The current selection of emoji provides a wide array of representations of people, activities, and objects meaningful to the general public, but very few speak to the life experiences of those with disabilities. At Apple, we believe that technology should be accessible to everyone and should provide an experience that serves individual needs. Adding emoji emblematic to users’ life experiences helps foster a diverse culture that is inclusive of disability.

The nine proposed emoji are:

  • a guide dog with harness
  • a person with a white cane
  • a person making the most popular sign language gesture for deafness
  • an ear with a hearing aid
  • a person in a motorized wheelchair
  • a person in a mechanical wheelchair
  • a mechanical or prosthetic arm
  • a mechanical or prosthetic arm
  • a service dog with vest and leash.

Where appropriate, the proposal also covers different gender and skin tone versions of the emoji.
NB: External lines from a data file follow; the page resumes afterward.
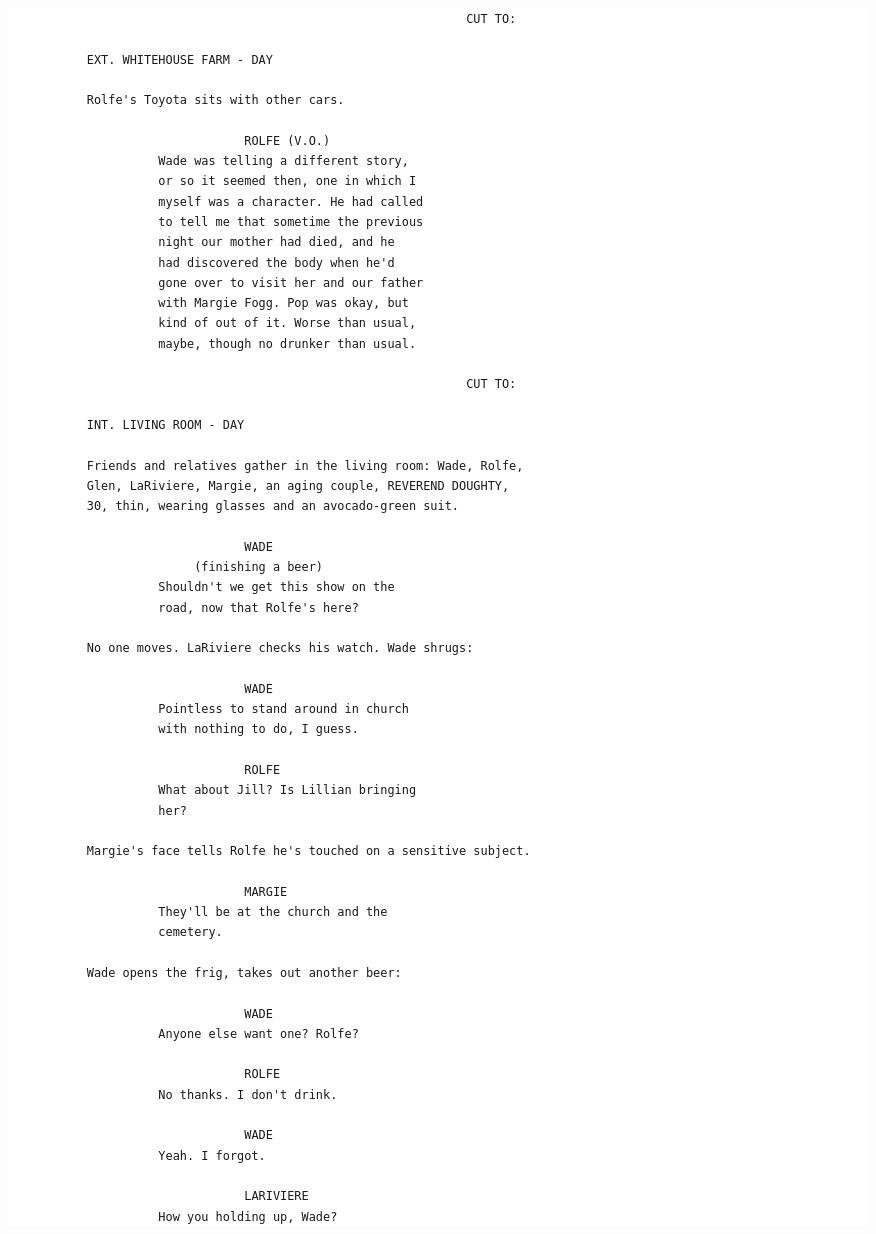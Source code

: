                                                                     CUT TO:

               EXT. WHITEHOUSE FARM - DAY

               Rolfe's Toyota sits with other cars.

                                     ROLFE (V.O.)
                         Wade was telling a different story, 
                         or so it seemed then, one in which I 
                         myself was a character. He had called 
                         to tell me that sometime the previous 
                         night our mother had died, and he 
                         had discovered the body when he'd 
                         gone over to visit her and our father 
                         with Margie Fogg. Pop was okay, but 
                         kind of out of it. Worse than usual, 
                         maybe, though no drunker than usual.

                                                                    CUT TO:

               INT. LIVING ROOM - DAY

               Friends and relatives gather in the living room: Wade, Rolfe, 
               Glen, LaRiviere, Margie, an aging couple, REVEREND DOUGHTY, 
               30, thin, wearing glasses and an avocado-green suit.

                                     WADE
                              (finishing a beer)
                         Shouldn't we get this show on the 
                         road, now that Rolfe's here?

               No one moves. LaRiviere checks his watch. Wade shrugs:

                                     WADE
                         Pointless to stand around in church 
                         with nothing to do, I guess.

                                     ROLFE
                         What about Jill? Is Lillian bringing 
                         her?

               Margie's face tells Rolfe he's touched on a sensitive subject.

                                     MARGIE
                         They'll be at the church and the 
                         cemetery.

               Wade opens the frig, takes out another beer:

                                     WADE
                         Anyone else want one? Rolfe?

                                     ROLFE
                         No thanks. I don't drink.

                                     WADE
                         Yeah. I forgot.

                                     LARIVIERE
                         How you holding up, Wade?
Apple’s explanation for its choices reflects some of the difficulties of representing different disabilities. For example, it says using a motorized wheelchair to represent somebody who uses a mechanical wheelchair (or vice versa) could misrepresent the nature of their disabilities. Meanwhile having separate emojis for a harnessed dog and one with a leash is designed to distinguish between people whose dog helps with their visual disabilities and people with “hidden disabilities such as Autism, seizures, anxiety, PTSD, etc.”

Apple also noted that the emoji design is limited by the small size at which the icons appear. It says it did consider designs which simply had a cane, wheelchair or hearing aid, but that these weren’t clear and distinctive enough at small scale.

The proposal will now be considered by the Unicode Consortium.